[[ Records shown, beginning ]]
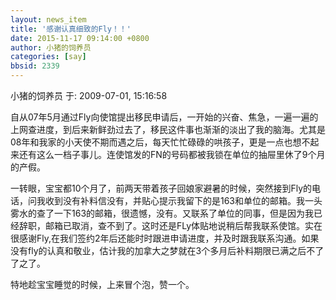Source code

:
 ```yaml
---
layout: news_item
title: '感谢认真细致的Fly！！'
date: 2015-11-17 09:14:00 +0800
author: 小猪的饲养员
categories: [say]
bbsid: 2339
---
```


小猪的饲养员 于: 2009-07-01, 15:16:58

自从07年5月通过Fly向使馆提出移民申请后，一开始的兴奋、焦急，一遍一遍的上网查进度，到后来新鲜劲过去了，移民这件事也渐渐的淡出了我的脑海。尤其是08年和我家的小天使不期而遇之后，每天忙忙碌碌的哄孩子，更是一点也想不起来还有这么一档子事儿。连使馆发的FN的号码都被我锁在单位的抽屉里休了9个月的产假。

一转眼，宝宝都10个月了，前两天带着孩子回娘家避暑的时候，突然接到Fly的电话，问我收到没有补料信没有，并贴心提示我留下的是163和单位的邮箱。我一头雾水的查了一下163的邮箱，很遗憾，没有。又联系了单位的同事，但是因为我已经辞职，邮箱已取消，查不到了。这时还是FLy体贴地说稍后帮我联系使馆。实在很感谢Fly,在我们签约2年后还能时时跟进申请进度，并及时跟我联系沟通。如果没有fly的认真和敬业，估计我的加拿大之梦就在3个多月后补料期限已满之后不了了之了。

特地趁宝宝睡觉的时候，上来冒个泡，赞一个。


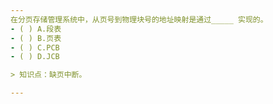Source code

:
 ```yaml
---
在分页存储管理系统中，从页号到物理块号的地址映射是通过_____ 实现的。
- ( ) A.段表 
- ( ) B.页表 
- ( ) C.PCB 
- ( ) D.JCB

> 知识点：缺页中断。

---
```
[[ Records shown, end ]]
Copy, from the data above, every line where the word "小猪的饲养员" appears.

author: 小猪的饲养员
小猪的饲养员 于: 2009-07-01, 15:16:58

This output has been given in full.